Ini tantangan pendidikan kedokteran era revolusi industri 4.0

18 Agustus 2018 08:48 WIB
Ini tantangan pendidikan kedokteran era revolusi industri 4.0
Ilustrasi - Kementerian Riset, Teknologi, dan Pendidikan Tinggi (Kemenristekdikti) mengumumkan klasterisasi perguruan tinggi Indonesia tahun 2018 bertepatan dengan perayaan Hari Ulang Tahun (HUT) Kemerdekaan Republik Indonesia (RI) ke-73 (17/8/2018) (Foto Kemristekdikti)
Jakarta (ANTARA News) - Kementerian Riset Teknologi dan Pendidikan Tinggi (Kemristedikti) menyebut penerapan tiga literasi baru untuk pendidikan kedokteran pada era revolusi industri 4.0 menjadi tantangan guna menghasilkan dokter-dokter Indonesia yang memenuhi kebutuhan nasional dan global.

Direktur Penjaminan Mutu Direktorat Jenderal Pembelajaran dan Kemahasiswaan Kemristedikti Aris Junaidi dalam keterangannya di Jakarta, Sabtu, mengatakan tantangan baru untuk pendidikan kedokteran tersebut adalah bagaimana menerapkan tiga literasi baru yaitu data, teknologi dan kemanusiaan untuk menghasilkan dokter Indonesia yang mampu beradaptasi dan mampu memenuhi kebutuhan nasional dan global.

Ia menambahkan potret pendidikan kedokteran di Indonesia setelah empat tahun implementasi Undang-undang (UU) Nomor 20 Tahun 2013 hingga akhir 2017, Indonesia memiliki 83 Fakultas Kedokteran dengan disparitas kualitas di seluruh wilayah Indonesia.

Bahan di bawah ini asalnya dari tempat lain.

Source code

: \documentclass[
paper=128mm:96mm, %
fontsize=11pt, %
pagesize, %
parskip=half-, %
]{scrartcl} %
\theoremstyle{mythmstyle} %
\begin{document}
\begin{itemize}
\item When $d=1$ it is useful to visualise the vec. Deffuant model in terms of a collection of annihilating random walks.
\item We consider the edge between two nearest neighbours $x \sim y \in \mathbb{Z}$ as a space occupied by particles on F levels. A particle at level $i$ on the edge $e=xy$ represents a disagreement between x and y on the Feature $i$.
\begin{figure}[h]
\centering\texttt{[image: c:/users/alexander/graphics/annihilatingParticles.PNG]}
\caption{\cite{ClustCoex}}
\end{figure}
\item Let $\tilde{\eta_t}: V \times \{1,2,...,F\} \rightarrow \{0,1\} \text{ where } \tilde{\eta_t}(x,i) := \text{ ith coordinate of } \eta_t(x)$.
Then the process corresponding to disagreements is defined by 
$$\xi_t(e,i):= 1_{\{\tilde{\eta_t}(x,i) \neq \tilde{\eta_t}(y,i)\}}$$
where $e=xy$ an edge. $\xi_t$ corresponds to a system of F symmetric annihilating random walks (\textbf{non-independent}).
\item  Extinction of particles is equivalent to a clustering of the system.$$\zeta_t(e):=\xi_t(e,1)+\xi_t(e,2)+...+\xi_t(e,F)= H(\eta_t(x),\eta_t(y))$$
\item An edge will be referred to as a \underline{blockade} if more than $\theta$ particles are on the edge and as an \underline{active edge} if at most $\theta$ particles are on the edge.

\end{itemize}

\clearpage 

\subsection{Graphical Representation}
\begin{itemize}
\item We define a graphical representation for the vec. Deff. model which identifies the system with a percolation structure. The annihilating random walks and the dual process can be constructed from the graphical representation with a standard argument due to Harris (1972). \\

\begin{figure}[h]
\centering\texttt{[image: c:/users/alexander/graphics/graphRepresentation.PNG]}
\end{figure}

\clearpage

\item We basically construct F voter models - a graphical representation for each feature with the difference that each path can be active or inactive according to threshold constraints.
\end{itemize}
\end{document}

Berdasarkan data status akreditasi program studi (program) kedokteran dari LAM-PTKes, terdapat 22 prodi terakreditasi A (27 persen), 37 prodi terakreditasi B (44 persen), dan 24 prodi terakreditasi C (29 persen).

Kemristedikti telah bekerja sama dengan Kementerian Kesehatan dan pemangku kepentingan pendidikan kedokteran dalam upaya standarisasi kualitas input, proses dan output dari pendidikan kedokteran melalui berbagai peraturan, lanjutnya.

Selain status akreditasi, parameter kualitas Fakultas Kedokteran tercermin dari hasil Uji Kompetensi Mahasiswa Program Profesi Dokter (UKMPPD). Sejak implementasi UKMPPD sebagai exit exam pada 2014, Fakultas Kedokteran dituntut untuk lebih bertanggung jawab dalam menjamin mutu lulusannya sehingga mendorong gerakan perubahan untuk semua civitas akademika dan pemangku kepentingan pendidikan kedokteran.

Setiap lulusan pendidikan kedokteran harus lulus UKMPPD untuk mendapatkan sertifikat profesi dokter dan sertifikat kompetensi dokter, serta melakukan sumpah dokter.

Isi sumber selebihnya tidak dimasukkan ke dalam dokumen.